- [What you need to do]:
In the listing below, find the line with "sudo tee /etc/apt/sources.list.d/docker.list" and the line with "# Resultado". Repeat those two lines and all lines between them exactly.

- [Records to process]:
'''

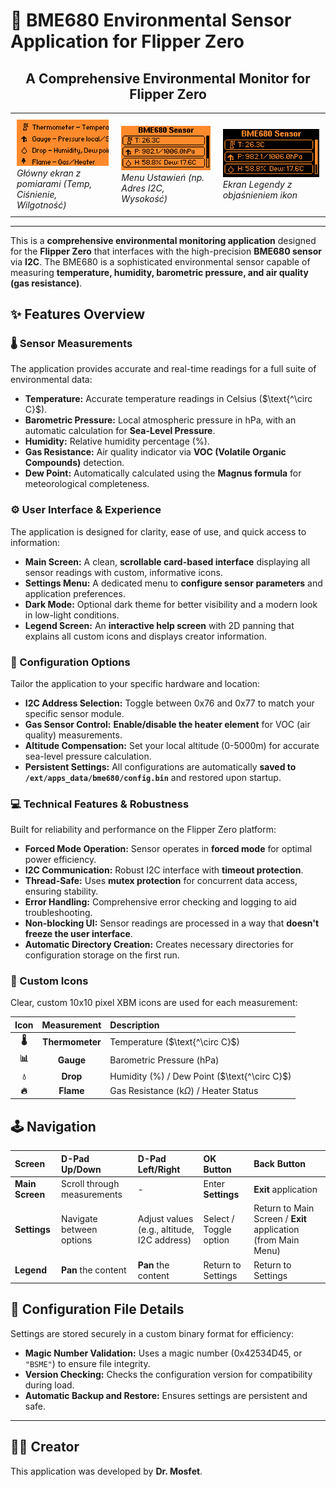 # 💨 BME680 Environmental Sensor Application for Flipper Zero

<h2 align="center">A Comprehensive Environmental Monitor for Flipper Zero</h2>

<div align="center">
    <table style="width:100%; border:none;">
        <tr style="border:none;">
            <td style="border:none; padding:10px;">
                <img src="screenshots/1.png" alt="Main Screen - Reading data" style="width:100%;">
                <br>
                <em>Główny ekran z pomiarami (Temp, Ciśnienie, Wilgotność)</em>
            </td>
            <td style="border:none; padding:10px;">
                <img src="screenshots/2.png" alt="Settings Menu" style="width:100%;">
                <br>
                <em>Menu Ustawień (np. Adres I2C, Wysokość)</em>
            </td>
            <td style="border:none; padding:10px;">
                <img src="screenshots/3.png" alt="Legend Screen - Icon explanation" style="width:100%;">
                <br>
                <em>Ekran Legendy z objaśnieniem ikon</em>
            </td>
        </tr>
    </table>
</div>

---

This is a **comprehensive environmental monitoring application** designed for the **Flipper Zero** that interfaces with the high-precision **BME680 sensor** via **I2C**. The BME680 is a sophisticated environmental sensor capable of measuring **temperature, humidity, barometric pressure, and air quality (gas resistance)**.

## ✨ Features Overview

### 🌡️ Sensor Measurements

The application provides accurate and real-time readings for a full suite of environmental data:

* **Temperature:** Accurate temperature readings in Celsius ($\text{^\circ C}$).
* **Barometric Pressure:** Local atmospheric pressure in $\text{hPa}$, with an automatic calculation for **Sea-Level Pressure**.
* **Humidity:** Relative humidity percentage ($\%$).
* **Gas Resistance:** Air quality indicator via **VOC (Volatile Organic Compounds)** detection.
* **Dew Point:** Automatically calculated using the **Magnus formula** for meteorological completeness.

### ⚙️ User Interface & Experience

The application is designed for clarity, ease of use, and quick access to information:

* **Main Screen:** A clean, **scrollable card-based interface** displaying all sensor readings with custom, informative icons.
* **Settings Menu:** A dedicated menu to **configure sensor parameters** and application preferences.
* **Dark Mode:** Optional dark theme for better visibility and a modern look in low-light conditions.
* **Legend Screen:** An **interactive help screen** with $\text{2D}$ panning that explains all custom icons and displays creator information.

### 🔧 Configuration Options

Tailor the application to your specific hardware and location:

* **I2C Address Selection:** Toggle between $\text{0x76}$ and $\text{0x77}$ to match your specific sensor module.
* **Gas Sensor Control:** **Enable/disable the heater element** for VOC (air quality) measurements.
* **Altitude Compensation:** Set your local altitude ($\text{0-5000m}$) for accurate sea-level pressure calculation.
* **Persistent Settings:** All configurations are automatically **saved to `/ext/apps_data/bme680/config.bin`** and restored upon startup.

### 💻 Technical Features & Robustness

Built for reliability and performance on the Flipper Zero platform:

* **Forced Mode Operation:** Sensor operates in **forced mode** for optimal power efficiency.
* **I2C Communication:** Robust $\text{I2C}$ interface with **timeout protection**.
* **Thread-Safe:** Uses **mutex protection** for concurrent data access, ensuring stability.
* **Error Handling:** Comprehensive error checking and logging to aid troubleshooting.
* **Non-blocking UI:** Sensor readings are processed in a way that **doesn't freeze the user interface**.
* **Automatic Directory Creation:** Creates necessary directories for configuration storage on the first run.

### 🎨 Custom Icons

Clear, custom $\text{10x10}$ pixel XBM icons are used for each measurement:

| Icon | Measurement | Description |
| :---: | :---: | :--- |
| **🌡️** | **Thermometer** | Temperature ($\text{^\circ C}$) |
| **📊** | **Gauge** | Barometric Pressure ($\text{hPa}$) |
| **💧** | **Drop** | Humidity ($\%$) / Dew Point ($\text{^\circ C}$) |
| **🔥** | **Flame** | Gas Resistance ($\text{k}\Omega$) / Heater Status |

## 🕹️ Navigation

| Screen | D-Pad Up/Down | D-Pad Left/Right | OK Button | Back Button |
| :--- | :--- | :--- | :--- | :--- |
| **Main Screen** | Scroll through measurements | - | Enter **Settings** | **Exit** application |
| **Settings** | Navigate between options | Adjust values (e.g., altitude, $\text{I2C}$ address) | Select / Toggle option | Return to Main Screen / **Exit** application (from Main Menu) |
| **Legend** | **Pan** the content | **Pan** the content | Return to Settings | Return to Settings |

## 💾 Configuration File Details

Settings are stored securely in a custom binary format for efficiency:

* **Magic Number Validation:** Uses a magic number ($\text{0x42534D45}$, or `"BSME"`) to ensure file integrity.
* **Version Checking:** Checks the configuration version for compatibility during load.
* **Automatic Backup and Restore:** Ensures settings are persistent and safe.

---

## 👨‍💻 Creator

This application was developed by **Dr. Mosfet**.

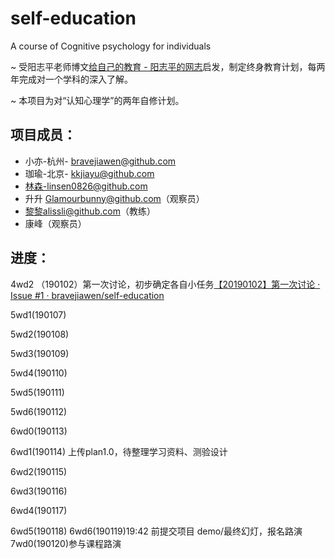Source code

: # self-education
A course of Cognitive psychology for individuals



~ 受阳志平老师博文[给自己的教育 - 阳志平的网志](https://www.yangzhiping.com/column/own-education.html)启发，制定终身教育计划，每两年完成对一个学科的深入了解。

~ 本项目为对“认知心理学”的两年自修计划。

## 项目成员：

- 小亦-杭州- bravejiawen@github.com
- 珈瑜-北京- kkjiayu@github.com
- 林森-linsen0826@github.com
- 升升 Glamourbunny@github.com（观察员）
- 黎黎alissli@github.com（教练）
- 康峰（观察员）

## 进度：

4wd2 （190102）第一次讨论，初步确定各自小任务[【20190102】第一次讨论 · Issue #1 · bravejiawen/self-education](https://github.com/bravejiawen/self-education/issues/1)

5wd1(190107)

5wd2(190108)

5wd3(190109)

5wd4(190110)

5wd5(190111)

5wd6(190112)

6wd0(190113)

6wd1(190114) 上传plan1.0，待整理学习资料、测验设计

6wd2(190115)

6wd3(190116)

6wd4(190117)

6wd5(190118)
6wd6(190119)19:42 前提交项目 demo/最终幻灯，报名路演
7wd0(190120)参与课程路演

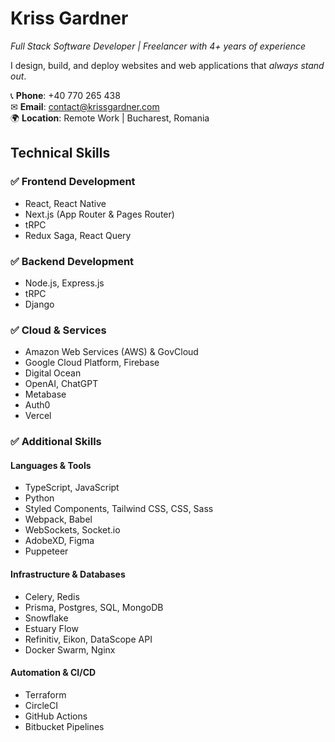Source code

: # Kriss Gardner

*Full Stack Software Developer | Freelancer with 4+ years of experience*  

I design, build, and deploy websites and web applications that *always stand out*.  

📞 **Phone**: +40 770 265 438  
✉ **Email**: [contact@krissgardner.com](mailto:contact@krissgardner.com)  
🌍 **Location**: Remote Work | Bucharest, Romania  

## **Technical Skills**

### ✅ **Frontend Development**
- React, React Native  
- Next.js (App Router & Pages Router)
- tRPC  
- Redux Saga, React Query

### ✅ **Backend Development**
- Node.js, Express.js
- tRPC
- Django

### ✅ **Cloud & Services**
- Amazon Web Services (AWS) & GovCloud
- Google Cloud Platform, Firebase
- Digital Ocean  
- OpenAI, ChatGPT
- Metabase
- Auth0  
- Vercel

### ✅ Additional Skills
#### Languages & Tools
- TypeScript, JavaScript
- Python
- Styled Components, Tailwind CSS, CSS, Sass
- Webpack, Babel  
- WebSockets, Socket.io
- AdobeXD, Figma
- Puppeteer
 
#### Infrastructure & Databases
- Celery, Redis
- Prisma, Postgres, SQL, MongoDB
- Snowflake
- Estuary Flow
- Refinitiv, Eikon, DataScope API
- Docker Swarm, Nginx

#### Automation & CI/CD
- Terraform
- CircleCI  
- GitHub Actions  
- Bitbucket Pipelines  
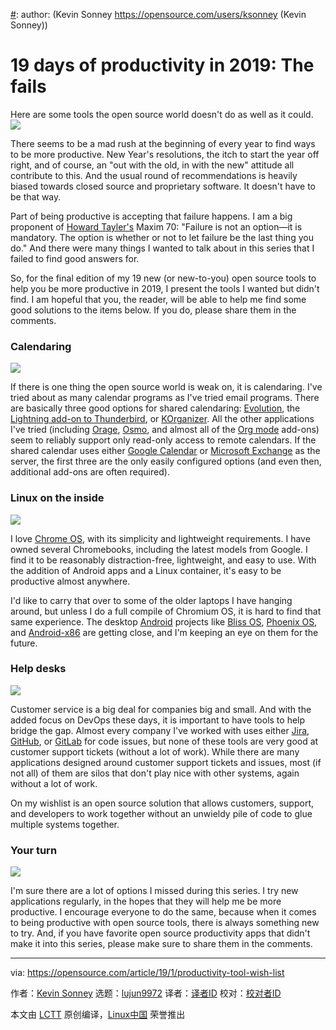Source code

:[#]: collector: (lujun9972)
[#]: translator: (geekpi)
[#]: reviewer: ( )
[#]: publisher: ( )
[#]: url: ( )
[#]: subject: (19 days of productivity in 2019: The fails)
[#]: via: (https://opensource.com/article/19/1/productivity-tool-wish-list)
[#]: author: (Kevin Sonney https://opensource.com/users/ksonney (Kevin Sonney))

19 days of productivity in 2019: The fails
======
Here are some tools the open source world doesn't do as well as it could.
![](https://opensource.com/sites/default/files/styles/image-full-size/public/lead-images/tools_sysadmin_cloud.png?itok=sUciG0Cn)

There seems to be a mad rush at the beginning of every year to find ways to be more productive. New Year's resolutions, the itch to start the year off right, and of course, an "out with the old, in with the new" attitude all contribute to this. And the usual round of recommendations is heavily biased towards closed source and proprietary software. It doesn't have to be that way.

Part of being productive is accepting that failure happens. I am a big proponent of [Howard Tayler's][1] Maxim 70: "Failure is not an option—it is mandatory. The option is whether or not to let failure be the last thing you do." And there were many things I wanted to talk about in this series that I failed to find good answers for.

So, for the final edition of my 19 new (or new-to-you) open source tools to help you be more productive in 2019, I present the tools I wanted but didn't find. I am hopeful that you, the reader, will be able to help me find some good solutions to the items below. If you do, please share them in the comments.

### Calendaring

![](https://opensource.com/sites/default/files/uploads/thunderbird-1.png)

If there is one thing the open source world is weak on, it is calendaring. I've tried about as many calendar programs as I've tried email programs. There are basically three good options for shared calendaring: [Evolution][2], the [Lightning add-on to Thunderbird][3], or [KOrganizer][4]. All the other applications I've tried (including [Orage][5], [Osmo][6], and almost all of the [Org mode][7] add-ons) seem to reliably support only read-only access to remote calendars. If the shared calendar uses either [Google Calendar][8] or [Microsoft Exchange][9] as the server, the first three are the only easily configured options (and even then, additional add-ons are often required).

### Linux on the inside

![](https://opensource.com/sites/default/files/uploads/android-x86-2.png)

I love [Chrome OS][10], with its simplicity and lightweight requirements. I have owned several Chromebooks, including the latest models from Google. I find it to be reasonably distraction-free, lightweight, and easy to use. With the addition of Android apps and a Linux container, it's easy to be productive almost anywhere.

I'd like to carry that over to some of the older laptops I have hanging around, but unless I do a full compile of Chromium OS, it is hard to find that same experience. The desktop [Android][11] projects like [Bliss OS][12], [Phoenix OS][13], and [Android-x86][14] are getting close, and I'm keeping an eye on them for the future.

### Help desks

![](https://opensource.com/sites/default/files/uploads/opennms_jira_dashboard-3.png)

Customer service is a big deal for companies big and small. And with the added focus on DevOps these days, it is important to have tools to help bridge the gap. Almost every company I've worked with uses either [Jira][15], [GitHub][16], or [GitLab][17] for code issues, but none of these tools are very good at customer support tickets (without a lot of work). While there are many applications designed around customer support tickets and issues, most (if not all) of them are silos that don't play nice with other systems, again without a lot of work.

On my wishlist is an open source solution that allows customers, support, and developers to work together without an unwieldy pile of code to glue multiple systems together.

### Your turn

![](https://opensource.com/sites/default/files/uploads/asciiquarium-4.png)

I'm sure there are a lot of options I missed during this series. I try new applications regularly, in the hopes that they will help me be more productive. I encourage everyone to do the same, because when it comes to being productive with open source tools, there is always something new to try. And, if you have favorite open source productivity apps that didn't make it into this series, please make sure to share them in the comments.

--------------------------------------------------------------------------------

via: https://opensource.com/article/19/1/productivity-tool-wish-list

作者：[Kevin Sonney][a]
选题：[lujun9972][b]
译者：[译者ID](https://github.com/译者ID)
校对：[校对者ID](https://github.com/校对者ID)

本文由 [LCTT](https://github.com/LCTT/TranslateProject) 原创编译，[Linux中国](https://linux.cn/) 荣誉推出

[a]: https://opensource.com/users/ksonney (Kevin Sonney)
[b]: https://github.com/lujun9972
[1]: https://www.schlockmercenary.com/
[2]: https://wiki.gnome.org/Apps/Evolution
[3]: https://www.thunderbird.net/en-US/calendar/
[4]: https://userbase.kde.org/KOrganizer
[5]: https://github.com/xfce-mirror/orage
[6]: http://clayo.org/osmo/
[7]: https://orgmode.org/
[8]: https://calendar.google.com
[9]: https://products.office.com/
[10]: https://en.wikipedia.org/wiki/Chrome_OS
[11]: https://www.android.com/
[12]: https://blissroms.com/
[13]: http://www.phoenixos.com/
[14]: http://www.android-x86.org/
[15]: https://www.atlassian.com/software/jira
[16]: https://github.com
[17]: https://about.gitlab.com/
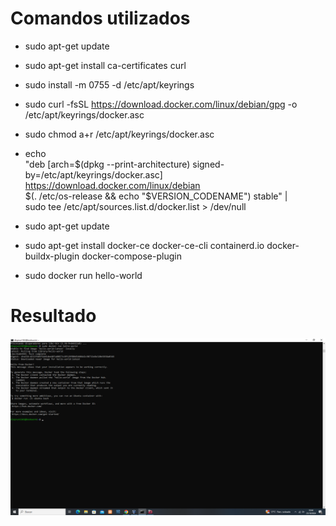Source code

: # Comandos utilizados
- sudo apt-get update
- sudo apt-get install ca-certificates curl
- sudo install -m 0755 -d /etc/apt/keyrings
- sudo curl -fsSL https://download.docker.com/linux/debian/gpg -o /etc/apt/keyrings/docker.asc
- sudo chmod a+r /etc/apt/keyrings/docker.asc


- echo \
  "deb [arch=$(dpkg --print-architecture) signed-by=/etc/apt/keyrings/docker.asc] https://download.docker.com/linux/debian \
  $(. /etc/os-release && echo "$VERSION_CODENAME") stable" | \
  sudo tee /etc/apt/sources.list.d/docker.list > /dev/null

- sudo apt-get update
- sudo apt-get install docker-ce docker-ce-cli containerd.io docker-buildx-plugin docker-compose-plugin
- sudo docker run hello-world


# Resultado
![Resultado](https://raw.githubusercontent.com/dlopnun1503/Despliegue/refs/heads/master/Docker/resultadoInstalacionDocker.png)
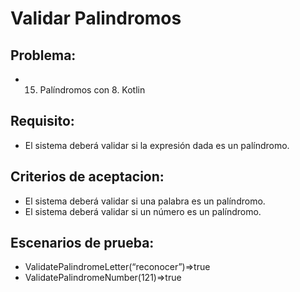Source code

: # Validar Palindromos

## Problema: 
- 15. Palíndromos con 8. Kotlin

## Requisito: 
- El sistema deberá validar si la expresión dada es un palíndromo.

## Criterios de aceptacion:
-	El sistema deberá validar si una palabra es un palíndromo.
-	El sistema deberá validar si un número es un palíndromo.

## Escenarios de prueba:
-	ValidatePalindromeLetter(“reconocer”)=>true
-	ValidatePalindromeNumber(121)=>true

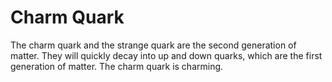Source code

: # Charm Quark

The charm quark and the strange quark are the second generation of matter. They
will quickly decay into up and down quarks, which are the first generation of
matter. The charm quark is charming.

'''

- [Exercise result]:
  sudo tee /etc/apt/sources.list.d/docker.list > /dev/null

- sudo apt-get update
- sudo apt-get install docker-ce docker-ce-cli containerd.io docker-buildx-plugin docker-compose-plugin
- sudo docker run hello-world


# Resultado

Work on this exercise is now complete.